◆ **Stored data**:
-=-=-=-=-

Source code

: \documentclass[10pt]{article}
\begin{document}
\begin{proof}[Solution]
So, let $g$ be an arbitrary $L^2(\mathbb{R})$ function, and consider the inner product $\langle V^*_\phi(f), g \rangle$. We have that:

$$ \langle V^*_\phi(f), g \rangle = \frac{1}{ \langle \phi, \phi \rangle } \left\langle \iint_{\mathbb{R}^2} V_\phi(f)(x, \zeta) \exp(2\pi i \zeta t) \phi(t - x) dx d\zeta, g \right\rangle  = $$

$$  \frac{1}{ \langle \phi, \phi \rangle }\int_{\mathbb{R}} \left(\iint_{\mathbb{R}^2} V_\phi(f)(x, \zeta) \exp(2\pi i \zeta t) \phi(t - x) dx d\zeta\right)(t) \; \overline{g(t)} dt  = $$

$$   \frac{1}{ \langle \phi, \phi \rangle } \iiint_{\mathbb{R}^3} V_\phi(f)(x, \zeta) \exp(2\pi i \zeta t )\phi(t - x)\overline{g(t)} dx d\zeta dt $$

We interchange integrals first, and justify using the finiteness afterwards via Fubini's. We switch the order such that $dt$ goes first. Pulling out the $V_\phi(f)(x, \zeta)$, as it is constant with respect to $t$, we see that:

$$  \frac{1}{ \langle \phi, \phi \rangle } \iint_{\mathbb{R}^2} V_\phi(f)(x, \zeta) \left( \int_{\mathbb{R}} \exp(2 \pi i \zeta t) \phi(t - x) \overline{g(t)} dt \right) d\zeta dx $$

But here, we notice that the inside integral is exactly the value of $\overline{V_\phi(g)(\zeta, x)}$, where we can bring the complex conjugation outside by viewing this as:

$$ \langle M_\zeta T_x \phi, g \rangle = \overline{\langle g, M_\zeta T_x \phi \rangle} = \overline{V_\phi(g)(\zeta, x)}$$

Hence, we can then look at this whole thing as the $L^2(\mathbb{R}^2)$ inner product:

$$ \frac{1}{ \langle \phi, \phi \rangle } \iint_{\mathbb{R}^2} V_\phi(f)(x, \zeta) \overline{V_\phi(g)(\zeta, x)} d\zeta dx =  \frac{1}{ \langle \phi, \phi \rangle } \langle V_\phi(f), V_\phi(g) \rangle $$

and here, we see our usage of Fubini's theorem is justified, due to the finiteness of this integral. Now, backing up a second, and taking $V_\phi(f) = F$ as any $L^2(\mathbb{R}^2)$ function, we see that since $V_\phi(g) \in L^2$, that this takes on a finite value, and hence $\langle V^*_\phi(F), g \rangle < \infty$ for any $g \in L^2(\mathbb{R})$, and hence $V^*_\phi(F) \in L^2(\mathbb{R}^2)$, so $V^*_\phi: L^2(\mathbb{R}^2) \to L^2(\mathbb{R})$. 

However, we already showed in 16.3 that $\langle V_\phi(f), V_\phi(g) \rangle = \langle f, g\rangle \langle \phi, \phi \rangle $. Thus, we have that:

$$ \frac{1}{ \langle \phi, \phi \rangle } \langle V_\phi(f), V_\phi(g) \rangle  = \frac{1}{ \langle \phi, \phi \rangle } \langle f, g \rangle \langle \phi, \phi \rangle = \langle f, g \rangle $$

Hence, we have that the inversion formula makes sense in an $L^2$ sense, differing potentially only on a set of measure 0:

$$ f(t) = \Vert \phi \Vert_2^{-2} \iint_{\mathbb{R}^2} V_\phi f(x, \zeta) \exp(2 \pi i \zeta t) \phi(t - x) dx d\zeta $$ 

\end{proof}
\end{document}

-=-=-=-=-

◆ **Requirement**:
Every record above must be set down again, word for word.

◆ **Task output**:
Source code

: \documentclass[10pt]{article}
\begin{document}
\begin{proof}[Solution]
So, let $g$ be an arbitrary $L^2(\mathbb{R})$ function, and consider the inner product $\langle V^*_\phi(f), g \rangle$. We have that:

$$ \langle V^*_\phi(f), g \rangle = \frac{1}{ \langle \phi, \phi \rangle } \left\langle \iint_{\mathbb{R}^2} V_\phi(f)(x, \zeta) \exp(2\pi i \zeta t) \phi(t - x) dx d\zeta, g \right\rangle  = $$

$$  \frac{1}{ \langle \phi, \phi \rangle }\int_{\mathbb{R}} \left(\iint_{\mathbb{R}^2} V_\phi(f)(x, \zeta) \exp(2\pi i \zeta t) \phi(t - x) dx d\zeta\right)(t) \; \overline{g(t)} dt  = $$

$$   \frac{1}{ \langle \phi, \phi \rangle } \iiint_{\mathbb{R}^3} V_\phi(f)(x, \zeta) \exp(2\pi i \zeta t )\phi(t - x)\overline{g(t)} dx d\zeta dt $$

We interchange integrals first, and justify using the finiteness afterwards via Fubini's. We switch the order such that $dt$ goes first. Pulling out the $V_\phi(f)(x, \zeta)$, as it is constant with respect to $t$, we see that:

$$  \frac{1}{ \langle \phi, \phi \rangle } \iint_{\mathbb{R}^2} V_\phi(f)(x, \zeta) \left( \int_{\mathbb{R}} \exp(2 \pi i \zeta t) \phi(t - x) \overline{g(t)} dt \right) d\zeta dx $$

But here, we notice that the inside integral is exactly the value of $\overline{V_\phi(g)(\zeta, x)}$, where we can bring the complex conjugation outside by viewing this as:

$$ \langle M_\zeta T_x \phi, g \rangle = \overline{\langle g, M_\zeta T_x \phi \rangle} = \overline{V_\phi(g)(\zeta, x)}$$

Hence, we can then look at this whole thing as the $L^2(\mathbb{R}^2)$ inner product:

$$ \frac{1}{ \langle \phi, \phi \rangle } \iint_{\mathbb{R}^2} V_\phi(f)(x, \zeta) \overline{V_\phi(g)(\zeta, x)} d\zeta dx =  \frac{1}{ \langle \phi, \phi \rangle } \langle V_\phi(f), V_\phi(g) \rangle $$

and here, we see our usage of Fubini's theorem is justified, due to the finiteness of this integral. Now, backing up a second, and taking $V_\phi(f) = F$ as any $L^2(\mathbb{R}^2)$ function, we see that since $V_\phi(g) \in L^2$, that this takes on a finite value, and hence $\langle V^*_\phi(F), g \rangle < \infty$ for any $g \in L^2(\mathbb{R})$, and hence $V^*_\phi(F) \in L^2(\mathbb{R}^2)$, so $V^*_\phi: L^2(\mathbb{R}^2) \to L^2(\mathbb{R})$. 

However, we already showed in 16.3 that $\langle V_\phi(f), V_\phi(g) \rangle = \langle f, g\rangle \langle \phi, \phi \rangle $. Thus, we have that:

$$ \frac{1}{ \langle \phi, \phi \rangle } \langle V_\phi(f), V_\phi(g) \rangle  = \frac{1}{ \langle \phi, \phi \rangle } \langle f, g \rangle \langle \phi, \phi \rangle = \langle f, g \rangle $$

Hence, we have that the inversion formula makes sense in an $L^2$ sense, differing potentially only on a set of measure 0:

$$ f(t) = \Vert \phi \Vert_2^{-2} \iint_{\mathbb{R}^2} V_\phi f(x, \zeta) \exp(2 \pi i \zeta t) \phi(t - x) dx d\zeta $$ 

\end{proof}
\end{document}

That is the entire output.